Canadians and Americans play nice most of the time.
We share a wide variety of cultural and geographical similarities, and in general, enjoy a very cordial relationship.
But every so often, something gets in the way. For those of us living north of the border, country-of-origin labelling (COOL) has been a major issue for Canadian cattle producers, an issue which has dramatically impacted the industry here.
COOL was implemented in 2008, and the rules which governed the U.S. initiative were updated last year. A program which has been called discriminative against imports from Canada and Mexico, has served to reduce Canadian meat exports to the U.S. by about half.
It resulted in a long-fought trade battle between Canada and its southern neighbour, a battle which has raged for years through the World Trade Organization (WTO).
Recently the WTO released a ruling which found the U.S. the meat-labelling law does discriminate against Canadian and Mexican producers.
A WTO compliance panel has said COOL breaks trade rules, and went on to say changes to the law last year made the policy even more detrimental to livestock exporters.
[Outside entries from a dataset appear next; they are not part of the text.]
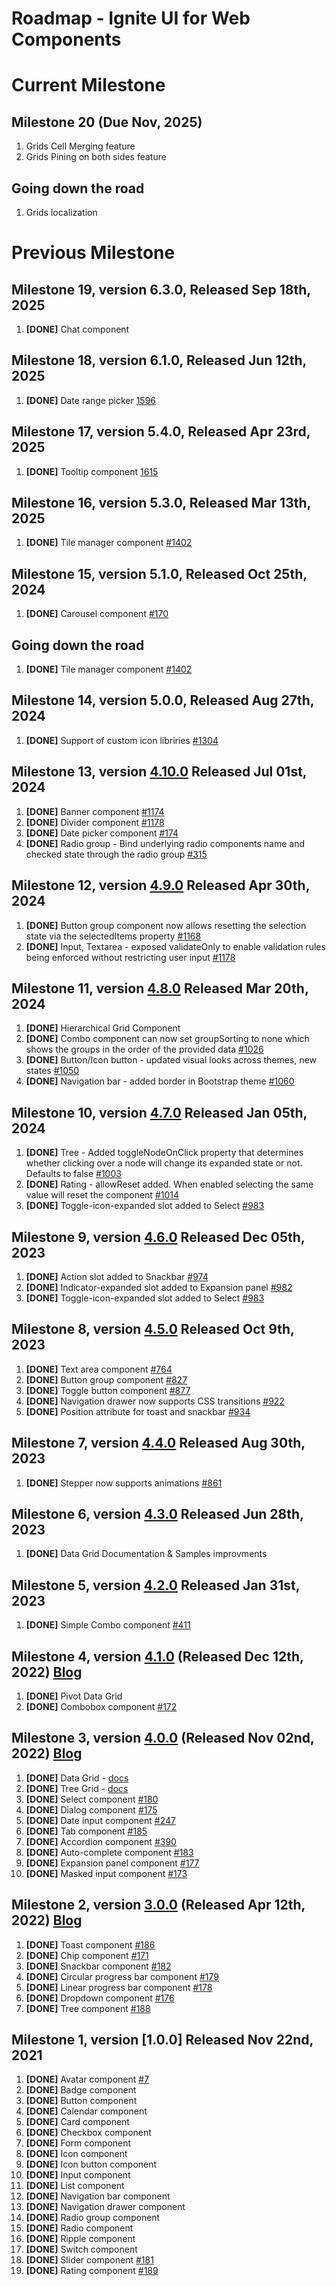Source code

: # Roadmap - Ignite UI for Web Components

# Current Milestone

## Milestone 20 (Due Nov, 2025)

1. Grids Cell Merging feature
2. Grids Pining on both sides feature

## Going down the road

1. Grids localization 

# Previous Milestone

## Milestone 19, version 6.3.0, Released Sep 18th, 2025

1. **[DONE]** Chat component

## Milestone 18, version 6.1.0, Released Jun 12th, 2025

1. **[DONE]** Date range picker [1596](https://github.com/IgniteUI/igniteui-webcomponents/issues/1596)

## Milestone 17, version 5.4.0, Released Apr 23rd, 2025

1. **[DONE]** Tooltip component [1615](https://github.com/IgniteUI/igniteui-webcomponents/issues/1615)
   
## Milestone 16, version 5.3.0, Released Mar 13th, 2025

1. **[DONE]** Tile manager component [#1402](https://github.com/IgniteUI/igniteui-webcomponents/pull/1402) 

## Milestone 15, version 5.1.0, Released Oct 25th, 2024

1. **[DONE]** Carousel component [#170](https://github.com/IgniteUI/igniteui-webcomponents/issues/170)

## Going down the road

1. **[DONE]** Tile manager component [#1402](https://github.com/IgniteUI/igniteui-webcomponents/pull/1402) 

## Milestone 14, version 5.0.0, Released Aug 27th, 2024

1. **[DONE]** Support of custom icon libriries [#1304](https://github.com/IgniteUI/igniteui-webcomponents/issues/1304) 

## Milestone 13, version [4.10.0](https://github.com/IgniteUI/igniteui-webcomponents/compare/4.9.0...4.10.0) Released Jul 01st, 2024

1. **[DONE]** Banner component [#1174](https://github.com/IgniteUI/igniteui-webcomponents/issues/1174)
2. **[DONE]** Divider component [#1178](https://github.com/IgniteUI/igniteui-webcomponents/issues/1237)
3. **[DONE]** Date picker component [#174](https://github.com/IgniteUI/igniteui-webcomponents/issues/174)
4. **[DONE]** Radio group - Bind underlying radio components name and checked state through the radio group [#315](https://github.com/IgniteUI/igniteui-webcomponents/issues/315)

## Milestone 12, version [4.9.0](https://github.com/IgniteUI/igniteui-webcomponents/compare/4.8.0...4.9.0) Released Apr 30th, 2024

1.  **[DONE]** Button group component now allows resetting the selection state via the selectedItems property [#1168](https://github.com/IgniteUI/igniteui-webcomponents/issues/1168)
2.  **[DONE]** Input, Textarea - exposed validateOnly to enable validation rules being enforced without restricting user input [#1178](https://github.com/IgniteUI/igniteui-webcomponents/issues/1178)

## Milestone 11, version [4.8.0](https://github.com/IgniteUI/igniteui-webcomponents/compare/4.7.0...4.8.0) Released Mar 20th, 2024

1. **[DONE]** Hierarchical Grid Component
2. **[DONE]** Combo component can now set groupSorting to none which shows the groups in the order of the provided data [#1026](https://github.com/IgniteUI/igniteui-webcomponents/issues/1026)
3. **[DONE]** Button/Icon button - updated visual looks across themes, new states [#1050](https://github.com/IgniteUI/igniteui-webcomponents/issues/1050)
4. **[DONE]** Navigation bar - added border in Bootstrap theme [#1060](https://github.com/IgniteUI/igniteui-webcomponents/issues/1060)

## Milestone 10, version [4.7.0](https://github.com/IgniteUI/igniteui-webcomponents/compare/4.6.0...4.7.0) Released Jan 05th, 2024

1.  **[DONE]** Tree - Added toggleNodeOnClick property that determines whether clicking over a node will change its expanded state or not. Defaults to false [#1003](https://github.com/IgniteUI/igniteui-webcomponents/issues/1003)
2.  **[DONE]** Rating - allowReset added. When enabled selecting the same value will reset the component [#1014](https://github.com/IgniteUI/igniteui-webcomponents/issues/1014)
3.  **[DONE]** Toggle-icon-expanded slot added to Select [#983](https://github.com/IgniteUI/igniteui-webcomponents/issues/983)

## Milestone 9, version [4.6.0](https://github.com/IgniteUI/igniteui-webcomponents/compare/4.5.0...4.6.0) Released Dec 05th, 2023

1.  **[DONE]** Action slot added to Snackbar [#974](https://github.com/IgniteUI/igniteui-webcomponents/issues/974)
2.  **[DONE]** Indicator-expanded slot added to Expansion panel [#982](https://github.com/IgniteUI/igniteui-webcomponents/issues/982)
3.  **[DONE]** Toggle-icon-expanded slot added to Select [#983](https://github.com/IgniteUI/igniteui-webcomponents/issues/983)

## Milestone 8, version [4.5.0](https://github.com/IgniteUI/igniteui-webcomponents/compare/4.4.0...4.5.0) Released Oct 9th, 2023

1.  **[DONE]** Text area component [#764](https://github.com/IgniteUI/igniteui-webcomponents/issues/764)
2.  **[DONE]** Button group component [#827](https://github.com/IgniteUI/igniteui-webcomponents/issues/827)
3.  **[DONE]** Toggle button component [#877](https://github.com/IgniteUI/igniteui-webcomponents/issues/877)
4.  **[DONE]** Navigation drawer now supports CSS transitions [#922](https://github.com/IgniteUI/igniteui-webcomponents/issues/922)
5.  **[DONE]** Position attribute for toast and snackbar [#934](https://github.com/IgniteUI/igniteui-webcomponents/issues/934)

## Milestone 7, version [4.4.0](https://github.com/IgniteUI/igniteui-webcomponents/compare/4.3.0...4.4.0) Released Aug 30th, 2023

1.  **[DONE]** Stepper now supports animations [#861](https://github.com/IgniteUI/igniteui-webcomponents/issues/861)

## Milestone 6, version [4.3.0](https://github.com/IgniteUI/igniteui-webcomponents/compare/4.2.0...4.3.0) Released Jun 28th, 2023

1.  **[DONE]** Data Grid Documentation & Samples improvments

## Milestone 5, version [4.2.0](https://github.com/IgniteUI/igniteui-webcomponents/compare/4.1.1...4.2.0) Released Jan 31st, 2023

1. **[DONE]** Simple Combo component [#411](https://github.com/IgniteUI/igniteui-webcomponents/issues/411)

## Milestone 4, version [4.1.0](https://github.com/IgniteUI/igniteui-webcomponents/compare/4.0.0...4.1.0) (Released Dec 12th, 2022) [Blog](https://www.infragistics.com/community/blogs/b/infragistics/posts/ignite-ui-december-release-2022)

1. **[DONE]** Pivot Data Grid
2. **[DONE]** Combobox component [#172](https://github.com/IgniteUI/igniteui-webcomponents/issues/172)

## Milestone 3, version [4.0.0](https://github.com/IgniteUI/igniteui-webcomponents/compare/3.0.0...4.0.0) (Released Nov 02nd, 2022) [Blog](https://www.infragistics.com/community/blogs/b/blagunas/posts/ignite-ui-for-web-components-what-s-new-in-22-2)

1. **[DONE]** Data Grid - [docs](https://www.infragistics.com/products/ignite-ui-web-components/web-components/components/grids/grid/overview)
2. **[DONE]** Tree Grid - [docs](https://www.infragistics.com/products/ignite-ui-web-components/web-components/components/grids/tree-grid/overview)
3. **[DONE]** Select component [#180](https://github.com/IgniteUI/igniteui-webcomponents/issues/180) 
4. **[DONE]** Dialog component [#175](https://github.com/IgniteUI/igniteui-webcomponents/issues/175)
5. **[DONE]** Date input component [#247](https://github.com/IgniteUI/igniteui-webcomponents/issues/247)
6. **[DONE]** Tab component [#185](https://github.com/IgniteUI/igniteui-webcomponents/issues/185)
7. **[DONE]** Accordion component [#390](https://github.com/IgniteUI/igniteui-webcomponents/issues/390)
8. **[DONE]** Auto-complete component [#183](https://github.com/IgniteUI/igniteui-webcomponents/issues/183)
9. **[DONE]** Expansion panel component [#177](https://github.com/IgniteUI/igniteui-webcomponents/issues/177)
10. **[DONE]** Masked input component [#173](https://github.com/IgniteUI/igniteui-webcomponents/issues/173)

## Milestone 2, version [3.0.0](https://github.com/IgniteUI/igniteui-webcomponents/compare/2.2.0...3.0.0) (Released Apr 12th, 2022) [Blog](https://www.infragistics.com/community/blogs/b/infragistics/posts/ignite-ui-for-web-components---what-s-new-in-22-1)

1. **[DONE]** Toast component [#186](https://github.com/IgniteUI/igniteui-webcomponents/issues/186)
2. **[DONE]** Chip component [#171](https://github.com/IgniteUI/igniteui-webcomponents/issues/171) 
3. **[DONE]** Snackbar component [#182](https://github.com/IgniteUI/igniteui-webcomponents/issues/182)
4. **[DONE]** Circular progress bar component [#179](https://github.com/IgniteUI/igniteui-webcomponents/issues/179)
5. **[DONE]** Linear progress bar component [#178](https://github.com/IgniteUI/igniteui-webcomponents/issues/178)
6. **[DONE]** Dropdown component [#176](https://github.com/IgniteUI/igniteui-webcomponents/issues/176)
7. **[DONE]** Tree component [#188](https://github.com/IgniteUI/igniteui-webcomponents/issues/188)


## Milestone 1, version [1.0.0] Released Nov 22nd, 2021

1. **[DONE]** Avatar component [#7](https://github.com/IgniteUI/igniteui-webcomponents/issues/7)
2. **[DONE]** Badge component
3. **[DONE]** Button component
4. **[DONE]** Calendar component
5. **[DONE]** Card component
6. **[DONE]** Checkbox component
7. **[DONE]** Form component
8. **[DONE]** Icon component
9. **[DONE]** Icon button component
10. **[DONE]** Input component
11. **[DONE]** List component
12. **[DONE]** Navigation bar component
13. **[DONE]** Navigation drawer component
14. **[DONE]** Radio group component
15. **[DONE]** Radio component
16. **[DONE]** Ripple component
17. **[DONE]** Switch component
18. **[DONE]** Slider component [#181](https://github.com/IgniteUI/igniteui-webcomponents/issues/181)
19. **[DONE]** Rating component [#189](https://github.com/IgniteUI/igniteui-webcomponents/issues/189)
Of course, these rulings most times are about as valuable as the paper they are printed on. There is little doubt COOL was protectionist in nature, right from the very start, as American politicians bowed to the pressure of special-interest groups such as R-CALF.
COOL resulted in excessive costs for Canadian producers, and headaches for packing plants in the United States, as the cost of importing cattle from Canada rose substantially.
It was sold to the American public as a way to better inform consumers, and give them the choice to buy American, as labels on all packaged meat are required to state where the animal was born, raised and slaughtered, under COOL.
Those who supported COOL also pointed to mad-cow disease (BSE) in Canada, which cropped up in the early 2000s, and used that as a rallying cry to ram through legislation, despite a lack of scientific evidence Canadian cattle would pose any danger at all to American consumers.
Estimates of a $1-billion price tag have been floated as to how much COOL has actually cost the Canadian beef and pork industries.
Both industries have had their struggles as a result, as have some American packing plants near the border which once relied on animals coming in from Canada to meet their quotas.
The WTO has sent a strong message in its recent ruling, however, a ruling the U.S., like it has time and time before, will likely ignore.
In order for COOL to be put to rest, the respective governments involved must act. American legislators in Washington D.C. must change course and do away with a policy which has damaged trade relations between the two countries.
Canada, for its part, can certainly retaliate with tariffs of its own on goods imported from the U.S. but the simple fact of the matter is, we need the U.S. more than they need us.
The American market is critical to Canada in so many respects, not only for live-animal exports but for so many other industries.
Retaliatory efforts, therefore, can go only so far, and we should be wise to respect our own WTO obligations in the process.
That said, we do have very little ammunition with which to attack the Americans on trade issues. Organizations like the WTO have been created to streamline that process.
The hope is this time the U.S. will finally realize the harmful impact COOL has had on the North American industry in general, and reverse course on its own.